(Plain-text document sources)
▼▼▼
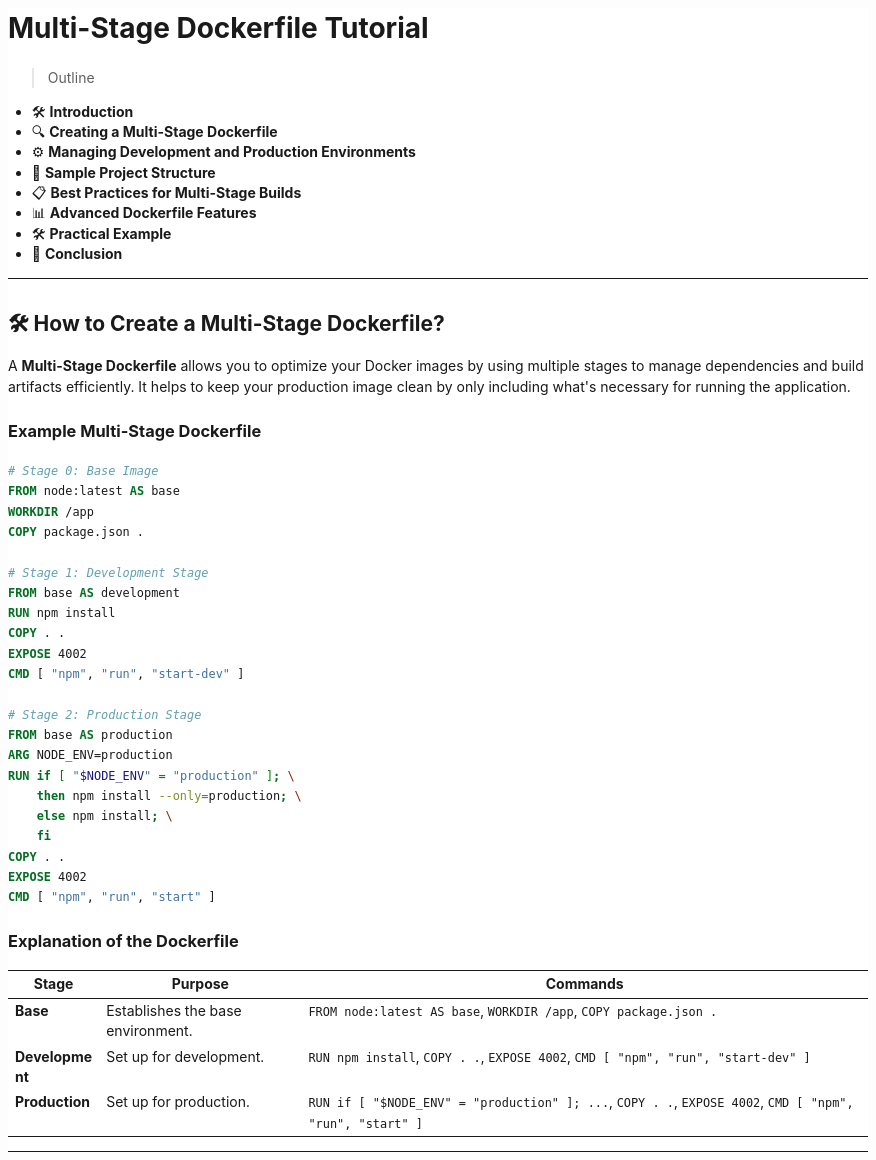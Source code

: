 # Multi-Stage Dockerfile Tutorial

> Outline

- 🛠️ **Introduction**
- 🔍 **Creating a Multi-Stage Dockerfile**
- ⚙️ **Managing Development and Production Environments**
- 📂 **Sample Project Structure**
- 📋 **Best Practices for Multi-Stage Builds**
- 📊 **Advanced Dockerfile Features**
- 🛠️ **Practical Example**
- 🚀 **Conclusion**

---

## 🛠️ How to Create a **Multi-Stage Dockerfile**?

A **Multi-Stage Dockerfile** allows you to optimize your Docker images by using multiple stages to manage dependencies and build artifacts efficiently. It helps to keep your production image clean by only including what's necessary for running the application.

### Example Multi-Stage Dockerfile

```dockerfile
# Stage 0: Base Image
FROM node:latest AS base
WORKDIR /app
COPY package.json .

# Stage 1: Development Stage
FROM base AS development
RUN npm install
COPY . .
EXPOSE 4002
CMD [ "npm", "run", "start-dev" ]

# Stage 2: Production Stage
FROM base AS production
ARG NODE_ENV=production
RUN if [ "$NODE_ENV" = "production" ]; \
    then npm install --only=production; \
    else npm install; \
    fi
COPY . .
EXPOSE 4002
CMD [ "npm", "run", "start" ]
```

### Explanation of the Dockerfile

| Stage           | Purpose                           | Commands                                                                                                 |
| --------------- | --------------------------------- | -------------------------------------------------------------------------------------------------------- |
| **Base**        | Establishes the base environment. | `FROM node:latest AS base`, `WORKDIR /app`, `COPY package.json .`                                        |
| **Development** | Set up for development.           | `RUN npm install`, `COPY . .`, `EXPOSE 4002`, `CMD [ "npm", "run", "start-dev" ]`                        |
| **Production**  | Set up for production.            | `RUN if [ "$NODE_ENV" = "production" ]; ...`, `COPY . .`, `EXPOSE 4002`, `CMD [ "npm", "run", "start" ]` |

---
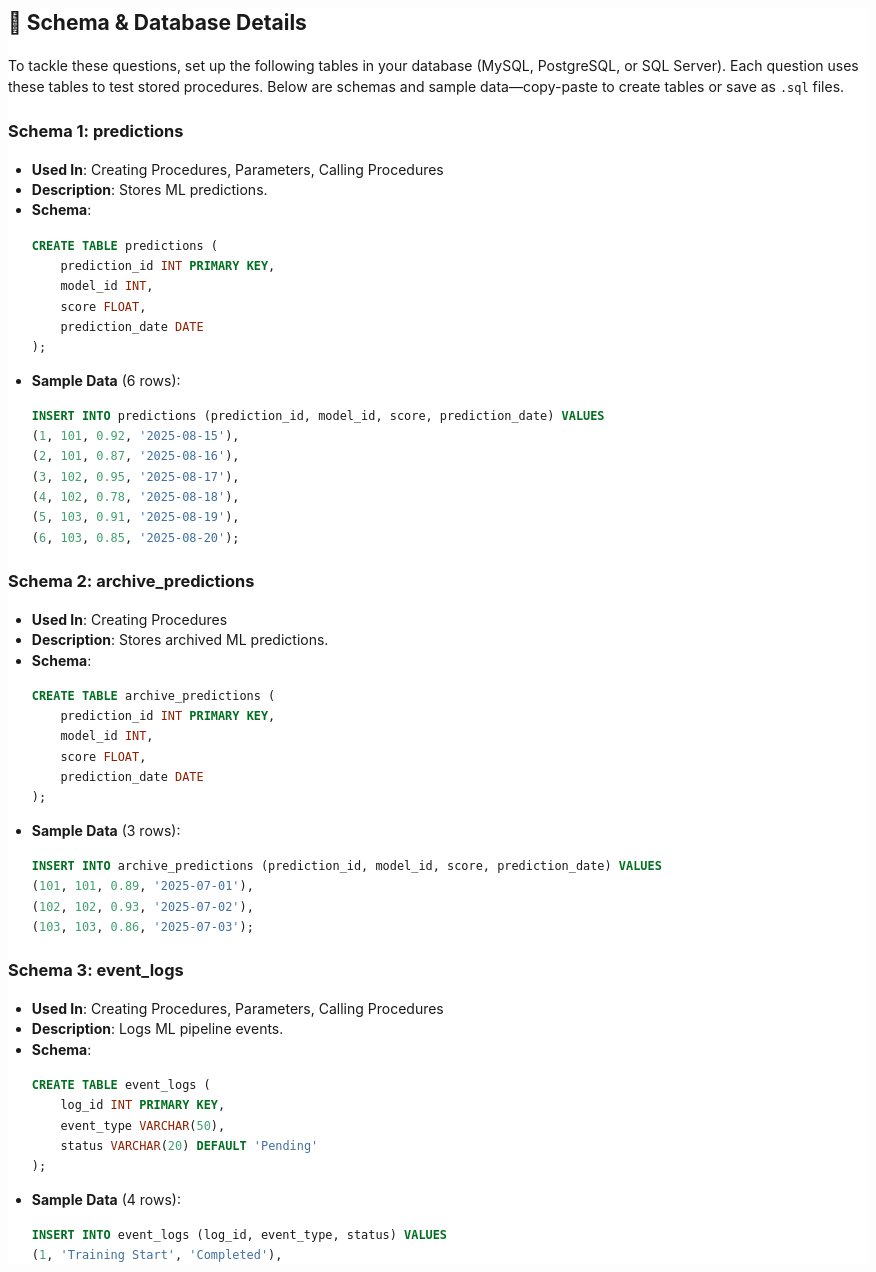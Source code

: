 
## 📂 Schema & Database Details

To tackle these questions, set up the following tables in your database (MySQL, PostgreSQL, or SQL Server). Each question uses these tables to test stored procedures. Below are schemas and sample data—copy-paste to create tables or save as `.sql` files.

### Schema 1: predictions
- **Used In**: Creating Procedures, Parameters, Calling Procedures
- **Description**: Stores ML predictions.
- **Schema**:
  ```sql
  CREATE TABLE predictions (
      prediction_id INT PRIMARY KEY,
      model_id INT,
      score FLOAT,
      prediction_date DATE
  );
  ```
- **Sample Data** (6 rows):
  ```sql
  INSERT INTO predictions (prediction_id, model_id, score, prediction_date) VALUES
  (1, 101, 0.92, '2025-08-15'),
  (2, 101, 0.87, '2025-08-16'),
  (3, 102, 0.95, '2025-08-17'),
  (4, 102, 0.78, '2025-08-18'),
  (5, 103, 0.91, '2025-08-19'),
  (6, 103, 0.85, '2025-08-20');
  ```

### Schema 2: archive_predictions
- **Used In**: Creating Procedures
- **Description**: Stores archived ML predictions.
- **Schema**:
  ```sql
  CREATE TABLE archive_predictions (
      prediction_id INT PRIMARY KEY,
      model_id INT,
      score FLOAT,
      prediction_date DATE
  );
  ```
- **Sample Data** (3 rows):
  ```sql
  INSERT INTO archive_predictions (prediction_id, model_id, score, prediction_date) VALUES
  (101, 101, 0.89, '2025-07-01'),
  (102, 102, 0.93, '2025-07-02'),
  (103, 103, 0.86, '2025-07-03');
  ```

### Schema 3: event_logs
- **Used In**: Creating Procedures, Parameters, Calling Procedures
- **Description**: Logs ML pipeline events.
- **Schema**:
  ```sql
  CREATE TABLE event_logs (
      log_id INT PRIMARY KEY,
      event_type VARCHAR(50),
      status VARCHAR(20) DEFAULT 'Pending'
  );
  ```
- **Sample Data** (4 rows):
  ```sql
  INSERT INTO event_logs (log_id, event_type, status) VALUES
  (1, 'Training Start', 'Completed'),
  ```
▲▲▲
TASK REQUIREMENTS → There is a line with "- 🛠️ **Practical Example**" and a line with "Establishes the base" above. Copy exactly those two lines and all lines between them, with nothing else.

REPLY TO THE EXERCISE →
- 🛠️ **Practical Example**
- 🚀 **Conclusion**

---

## 🛠️ How to Create a **Multi-Stage Dockerfile**?

A **Multi-Stage Dockerfile** allows you to optimize your Docker images by using multiple stages to manage dependencies and build artifacts efficiently. It helps to keep your production image clean by only including what's necessary for running the application.

### Example Multi-Stage Dockerfile

```dockerfile
# Stage 0: Base Image
FROM node:latest AS base
WORKDIR /app
COPY package.json .

# Stage 1: Development Stage
FROM base AS development
RUN npm install
COPY . .
EXPOSE 4002
CMD [ "npm", "run", "start-dev" ]

# Stage 2: Production Stage
FROM base AS production
ARG NODE_ENV=production
RUN if [ "$NODE_ENV" = "production" ]; \
    then npm install --only=production; \
    else npm install; \
    fi
COPY . .
EXPOSE 4002
CMD [ "npm", "run", "start" ]
```

### Explanation of the Dockerfile

| Stage           | Purpose                           | Commands                                                                                                 |
| --------------- | --------------------------------- | -------------------------------------------------------------------------------------------------------- |
| **Base**        | Establishes the base environment. | `FROM node:latest AS base`, `WORKDIR /app`, `COPY package.json .`                                        |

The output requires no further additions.